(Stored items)

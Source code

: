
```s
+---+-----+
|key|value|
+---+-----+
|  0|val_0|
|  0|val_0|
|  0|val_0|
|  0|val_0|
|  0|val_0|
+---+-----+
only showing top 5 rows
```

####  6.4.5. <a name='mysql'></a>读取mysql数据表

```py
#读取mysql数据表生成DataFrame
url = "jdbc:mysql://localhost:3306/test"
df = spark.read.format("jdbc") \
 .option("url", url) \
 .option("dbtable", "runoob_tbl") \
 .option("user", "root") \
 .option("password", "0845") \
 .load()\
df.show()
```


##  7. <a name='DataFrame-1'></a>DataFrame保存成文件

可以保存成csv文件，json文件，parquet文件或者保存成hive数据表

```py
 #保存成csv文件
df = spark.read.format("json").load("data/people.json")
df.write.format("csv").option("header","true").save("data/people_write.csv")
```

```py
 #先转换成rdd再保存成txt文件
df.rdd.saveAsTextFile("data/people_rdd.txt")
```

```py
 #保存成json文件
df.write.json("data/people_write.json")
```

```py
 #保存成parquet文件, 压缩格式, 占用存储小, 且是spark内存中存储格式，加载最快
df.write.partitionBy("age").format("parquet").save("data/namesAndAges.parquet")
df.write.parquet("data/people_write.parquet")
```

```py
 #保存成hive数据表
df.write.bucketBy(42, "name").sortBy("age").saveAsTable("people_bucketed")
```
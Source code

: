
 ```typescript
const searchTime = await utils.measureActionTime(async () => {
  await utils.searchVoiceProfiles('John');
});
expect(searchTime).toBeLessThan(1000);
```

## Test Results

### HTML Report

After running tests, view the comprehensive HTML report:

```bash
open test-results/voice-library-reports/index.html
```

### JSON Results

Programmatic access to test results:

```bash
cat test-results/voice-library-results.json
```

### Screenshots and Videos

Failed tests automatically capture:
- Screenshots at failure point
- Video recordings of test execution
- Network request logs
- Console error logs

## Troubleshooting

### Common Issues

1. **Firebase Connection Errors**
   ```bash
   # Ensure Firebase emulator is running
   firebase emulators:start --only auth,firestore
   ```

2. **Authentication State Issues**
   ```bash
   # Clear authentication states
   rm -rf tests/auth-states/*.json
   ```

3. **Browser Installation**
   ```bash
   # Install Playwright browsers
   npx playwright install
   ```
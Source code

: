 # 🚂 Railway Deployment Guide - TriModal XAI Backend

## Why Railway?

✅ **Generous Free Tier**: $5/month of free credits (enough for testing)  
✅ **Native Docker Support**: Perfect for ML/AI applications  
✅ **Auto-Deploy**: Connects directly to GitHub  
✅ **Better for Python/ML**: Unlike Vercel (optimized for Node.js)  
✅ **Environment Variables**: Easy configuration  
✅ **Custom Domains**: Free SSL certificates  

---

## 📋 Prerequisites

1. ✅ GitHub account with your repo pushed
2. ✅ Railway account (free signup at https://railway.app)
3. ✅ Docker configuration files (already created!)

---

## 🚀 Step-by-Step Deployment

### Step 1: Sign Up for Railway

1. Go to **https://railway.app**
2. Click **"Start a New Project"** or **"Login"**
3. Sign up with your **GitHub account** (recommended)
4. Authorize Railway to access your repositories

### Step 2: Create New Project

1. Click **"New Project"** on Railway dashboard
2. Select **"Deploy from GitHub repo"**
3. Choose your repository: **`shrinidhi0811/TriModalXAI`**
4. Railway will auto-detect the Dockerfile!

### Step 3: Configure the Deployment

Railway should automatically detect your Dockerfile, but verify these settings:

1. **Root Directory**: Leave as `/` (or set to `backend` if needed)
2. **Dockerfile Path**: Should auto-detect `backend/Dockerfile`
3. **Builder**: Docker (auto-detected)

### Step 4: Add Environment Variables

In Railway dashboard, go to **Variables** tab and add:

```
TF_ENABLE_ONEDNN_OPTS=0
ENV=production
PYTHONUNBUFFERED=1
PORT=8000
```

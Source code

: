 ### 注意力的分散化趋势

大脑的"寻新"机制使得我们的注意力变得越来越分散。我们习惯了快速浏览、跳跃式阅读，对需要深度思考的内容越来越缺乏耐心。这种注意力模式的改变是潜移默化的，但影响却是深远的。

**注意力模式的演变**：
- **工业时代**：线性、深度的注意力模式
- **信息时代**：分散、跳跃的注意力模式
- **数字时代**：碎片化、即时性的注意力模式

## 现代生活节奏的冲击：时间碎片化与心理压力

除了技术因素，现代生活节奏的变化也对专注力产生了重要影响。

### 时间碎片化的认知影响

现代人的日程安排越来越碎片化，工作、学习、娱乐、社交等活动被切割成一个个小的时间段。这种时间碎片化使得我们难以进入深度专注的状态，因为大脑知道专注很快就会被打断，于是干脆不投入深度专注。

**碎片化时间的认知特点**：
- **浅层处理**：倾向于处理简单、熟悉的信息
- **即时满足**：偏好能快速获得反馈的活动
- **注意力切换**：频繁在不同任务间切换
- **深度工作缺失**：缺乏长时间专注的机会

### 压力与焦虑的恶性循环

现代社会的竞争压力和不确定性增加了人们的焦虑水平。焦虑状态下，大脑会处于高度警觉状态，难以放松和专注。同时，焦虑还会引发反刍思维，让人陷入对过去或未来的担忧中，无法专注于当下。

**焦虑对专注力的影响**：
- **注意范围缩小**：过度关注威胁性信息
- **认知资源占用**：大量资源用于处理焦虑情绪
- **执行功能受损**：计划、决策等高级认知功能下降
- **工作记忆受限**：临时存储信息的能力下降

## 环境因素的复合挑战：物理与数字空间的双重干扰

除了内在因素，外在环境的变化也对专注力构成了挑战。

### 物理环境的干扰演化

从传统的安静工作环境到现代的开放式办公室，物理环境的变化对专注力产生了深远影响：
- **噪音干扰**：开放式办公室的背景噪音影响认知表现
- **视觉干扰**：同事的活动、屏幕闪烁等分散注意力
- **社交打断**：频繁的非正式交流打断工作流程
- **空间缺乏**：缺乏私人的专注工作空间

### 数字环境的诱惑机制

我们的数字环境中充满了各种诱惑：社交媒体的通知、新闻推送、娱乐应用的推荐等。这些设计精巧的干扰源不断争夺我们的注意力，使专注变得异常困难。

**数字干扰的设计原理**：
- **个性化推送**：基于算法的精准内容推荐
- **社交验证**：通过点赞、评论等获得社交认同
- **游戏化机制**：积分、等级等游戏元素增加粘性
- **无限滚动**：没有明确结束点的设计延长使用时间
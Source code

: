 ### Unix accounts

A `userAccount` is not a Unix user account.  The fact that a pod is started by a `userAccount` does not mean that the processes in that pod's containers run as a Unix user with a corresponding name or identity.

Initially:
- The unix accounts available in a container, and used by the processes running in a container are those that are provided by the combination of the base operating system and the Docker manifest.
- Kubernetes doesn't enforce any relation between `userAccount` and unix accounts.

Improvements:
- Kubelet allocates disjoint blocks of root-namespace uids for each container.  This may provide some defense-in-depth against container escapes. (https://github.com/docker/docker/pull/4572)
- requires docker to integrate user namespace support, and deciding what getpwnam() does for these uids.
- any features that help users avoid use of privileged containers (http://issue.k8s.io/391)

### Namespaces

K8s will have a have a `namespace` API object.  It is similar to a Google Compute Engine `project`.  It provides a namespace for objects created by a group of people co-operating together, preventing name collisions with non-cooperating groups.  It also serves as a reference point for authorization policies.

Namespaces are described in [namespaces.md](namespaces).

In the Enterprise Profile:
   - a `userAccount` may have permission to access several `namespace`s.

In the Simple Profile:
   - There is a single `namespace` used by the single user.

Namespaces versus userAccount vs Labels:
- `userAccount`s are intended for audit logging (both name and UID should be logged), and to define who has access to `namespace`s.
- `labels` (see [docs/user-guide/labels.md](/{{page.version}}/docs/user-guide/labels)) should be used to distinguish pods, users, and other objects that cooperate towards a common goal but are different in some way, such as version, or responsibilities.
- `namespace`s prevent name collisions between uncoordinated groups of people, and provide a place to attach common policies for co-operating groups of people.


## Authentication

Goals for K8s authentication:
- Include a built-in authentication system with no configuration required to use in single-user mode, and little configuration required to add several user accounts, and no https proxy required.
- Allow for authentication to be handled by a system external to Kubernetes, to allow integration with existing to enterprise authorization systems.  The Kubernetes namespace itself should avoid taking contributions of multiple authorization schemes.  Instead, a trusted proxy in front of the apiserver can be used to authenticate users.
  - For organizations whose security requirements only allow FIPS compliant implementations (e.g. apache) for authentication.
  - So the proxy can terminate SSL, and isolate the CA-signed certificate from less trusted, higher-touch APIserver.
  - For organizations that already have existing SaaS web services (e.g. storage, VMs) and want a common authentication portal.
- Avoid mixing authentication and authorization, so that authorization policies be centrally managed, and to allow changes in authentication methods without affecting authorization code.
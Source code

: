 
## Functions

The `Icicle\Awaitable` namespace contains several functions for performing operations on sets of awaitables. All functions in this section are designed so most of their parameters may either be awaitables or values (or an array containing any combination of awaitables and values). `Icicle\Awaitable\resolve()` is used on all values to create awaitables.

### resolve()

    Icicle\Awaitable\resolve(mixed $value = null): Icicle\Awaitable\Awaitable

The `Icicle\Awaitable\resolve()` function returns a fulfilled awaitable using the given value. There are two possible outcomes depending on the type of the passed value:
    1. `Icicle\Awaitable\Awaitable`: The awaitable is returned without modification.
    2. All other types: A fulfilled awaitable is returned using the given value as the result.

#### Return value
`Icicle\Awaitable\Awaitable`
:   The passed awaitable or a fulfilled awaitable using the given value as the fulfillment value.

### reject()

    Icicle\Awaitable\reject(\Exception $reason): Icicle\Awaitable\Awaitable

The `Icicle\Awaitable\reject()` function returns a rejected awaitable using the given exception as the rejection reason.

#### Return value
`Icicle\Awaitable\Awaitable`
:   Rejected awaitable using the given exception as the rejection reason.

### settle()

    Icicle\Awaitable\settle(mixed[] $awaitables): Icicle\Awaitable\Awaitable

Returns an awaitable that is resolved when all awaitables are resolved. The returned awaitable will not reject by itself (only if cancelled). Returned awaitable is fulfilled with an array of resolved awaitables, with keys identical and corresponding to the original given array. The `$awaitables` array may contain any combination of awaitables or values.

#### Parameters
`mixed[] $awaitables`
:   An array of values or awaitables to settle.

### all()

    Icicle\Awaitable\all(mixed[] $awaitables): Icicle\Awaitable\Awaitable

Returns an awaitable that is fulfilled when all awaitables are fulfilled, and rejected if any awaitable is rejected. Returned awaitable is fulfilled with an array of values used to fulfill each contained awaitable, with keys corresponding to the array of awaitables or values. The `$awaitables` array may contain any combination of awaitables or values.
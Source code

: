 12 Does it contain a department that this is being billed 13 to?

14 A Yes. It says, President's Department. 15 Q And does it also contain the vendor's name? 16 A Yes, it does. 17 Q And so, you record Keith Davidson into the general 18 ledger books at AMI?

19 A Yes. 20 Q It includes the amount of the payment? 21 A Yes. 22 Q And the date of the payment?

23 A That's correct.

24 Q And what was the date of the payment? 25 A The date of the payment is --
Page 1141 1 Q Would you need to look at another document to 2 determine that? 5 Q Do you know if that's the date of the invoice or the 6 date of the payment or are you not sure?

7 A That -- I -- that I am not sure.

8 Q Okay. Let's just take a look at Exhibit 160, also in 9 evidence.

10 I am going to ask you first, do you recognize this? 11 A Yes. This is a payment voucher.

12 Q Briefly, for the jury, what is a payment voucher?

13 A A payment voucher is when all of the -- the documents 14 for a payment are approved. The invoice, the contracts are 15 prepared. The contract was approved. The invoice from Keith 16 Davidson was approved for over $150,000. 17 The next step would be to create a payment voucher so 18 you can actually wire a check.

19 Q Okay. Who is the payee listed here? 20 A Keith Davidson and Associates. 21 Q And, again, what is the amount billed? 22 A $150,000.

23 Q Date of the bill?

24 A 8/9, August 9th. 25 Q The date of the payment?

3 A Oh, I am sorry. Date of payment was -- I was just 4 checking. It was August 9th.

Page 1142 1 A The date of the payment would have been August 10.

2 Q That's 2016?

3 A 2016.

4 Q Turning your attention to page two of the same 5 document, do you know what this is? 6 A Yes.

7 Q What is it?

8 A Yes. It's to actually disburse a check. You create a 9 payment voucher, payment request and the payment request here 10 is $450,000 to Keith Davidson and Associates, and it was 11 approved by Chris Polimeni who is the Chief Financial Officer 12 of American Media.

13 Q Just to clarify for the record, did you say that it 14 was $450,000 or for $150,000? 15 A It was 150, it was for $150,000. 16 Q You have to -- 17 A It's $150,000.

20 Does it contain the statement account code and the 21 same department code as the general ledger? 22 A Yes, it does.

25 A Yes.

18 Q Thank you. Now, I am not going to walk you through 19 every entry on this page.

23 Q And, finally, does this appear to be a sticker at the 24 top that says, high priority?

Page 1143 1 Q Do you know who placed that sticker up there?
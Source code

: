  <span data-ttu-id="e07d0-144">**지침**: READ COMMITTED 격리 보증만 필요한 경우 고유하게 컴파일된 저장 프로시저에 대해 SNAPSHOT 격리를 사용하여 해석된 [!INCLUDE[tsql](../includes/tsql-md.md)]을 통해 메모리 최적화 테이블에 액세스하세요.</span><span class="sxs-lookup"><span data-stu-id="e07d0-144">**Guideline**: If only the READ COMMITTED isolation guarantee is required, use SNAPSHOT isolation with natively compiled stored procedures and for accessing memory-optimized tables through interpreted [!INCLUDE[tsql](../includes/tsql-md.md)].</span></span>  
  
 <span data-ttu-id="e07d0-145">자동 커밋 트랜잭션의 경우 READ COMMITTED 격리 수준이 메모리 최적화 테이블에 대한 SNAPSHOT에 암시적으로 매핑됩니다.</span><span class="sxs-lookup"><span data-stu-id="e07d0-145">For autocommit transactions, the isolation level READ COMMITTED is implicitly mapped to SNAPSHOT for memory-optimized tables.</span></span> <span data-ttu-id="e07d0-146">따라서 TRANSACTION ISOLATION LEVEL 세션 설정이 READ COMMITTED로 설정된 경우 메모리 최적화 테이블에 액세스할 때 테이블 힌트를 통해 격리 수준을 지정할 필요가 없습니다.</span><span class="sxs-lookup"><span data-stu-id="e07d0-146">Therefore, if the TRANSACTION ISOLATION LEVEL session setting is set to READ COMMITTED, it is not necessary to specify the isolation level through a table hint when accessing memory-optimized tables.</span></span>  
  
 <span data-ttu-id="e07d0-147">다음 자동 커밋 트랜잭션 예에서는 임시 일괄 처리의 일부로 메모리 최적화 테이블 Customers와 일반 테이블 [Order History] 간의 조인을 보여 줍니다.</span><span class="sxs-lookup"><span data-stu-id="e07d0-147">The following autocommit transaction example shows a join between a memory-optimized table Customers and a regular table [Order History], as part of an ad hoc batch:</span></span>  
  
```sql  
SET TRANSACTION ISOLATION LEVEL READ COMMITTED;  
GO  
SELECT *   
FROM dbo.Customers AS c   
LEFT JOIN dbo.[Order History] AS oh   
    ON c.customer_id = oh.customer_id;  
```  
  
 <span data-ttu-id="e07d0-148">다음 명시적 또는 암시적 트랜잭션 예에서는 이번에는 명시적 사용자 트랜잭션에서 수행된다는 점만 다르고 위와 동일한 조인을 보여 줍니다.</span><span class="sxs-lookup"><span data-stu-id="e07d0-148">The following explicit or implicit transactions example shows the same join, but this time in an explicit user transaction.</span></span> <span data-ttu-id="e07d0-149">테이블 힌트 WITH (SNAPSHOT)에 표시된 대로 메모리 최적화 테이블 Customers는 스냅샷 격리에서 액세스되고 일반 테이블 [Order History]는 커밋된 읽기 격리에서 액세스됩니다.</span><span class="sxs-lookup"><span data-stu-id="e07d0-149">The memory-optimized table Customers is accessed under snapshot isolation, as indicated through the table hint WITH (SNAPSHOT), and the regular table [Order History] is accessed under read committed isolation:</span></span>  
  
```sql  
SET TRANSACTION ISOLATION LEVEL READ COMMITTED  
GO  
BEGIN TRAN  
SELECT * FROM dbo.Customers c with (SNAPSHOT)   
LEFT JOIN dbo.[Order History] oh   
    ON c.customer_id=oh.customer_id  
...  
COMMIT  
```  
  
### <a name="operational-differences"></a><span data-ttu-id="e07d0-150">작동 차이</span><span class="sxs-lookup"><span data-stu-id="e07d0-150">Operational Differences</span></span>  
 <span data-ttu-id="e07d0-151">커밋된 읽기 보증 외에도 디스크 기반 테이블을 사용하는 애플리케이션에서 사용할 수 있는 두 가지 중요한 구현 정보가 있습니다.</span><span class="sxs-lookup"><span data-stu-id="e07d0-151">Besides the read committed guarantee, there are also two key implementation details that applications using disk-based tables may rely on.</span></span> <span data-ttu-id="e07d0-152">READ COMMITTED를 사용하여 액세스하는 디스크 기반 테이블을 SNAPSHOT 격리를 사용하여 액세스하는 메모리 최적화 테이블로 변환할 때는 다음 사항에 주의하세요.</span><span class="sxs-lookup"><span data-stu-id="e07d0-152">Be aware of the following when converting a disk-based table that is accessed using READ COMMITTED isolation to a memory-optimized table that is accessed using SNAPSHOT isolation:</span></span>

● **What is expected**
Among the lines above, which ones hold the string "organizations"? Show them.

● **Result of the exercise**
  - For organizations whose security requirements only allow FIPS compliant implementations (e.g. apache) for authentication.
  - For organizations that already have existing SaaS web services (e.g. storage, VMs) and want a common authentication portal.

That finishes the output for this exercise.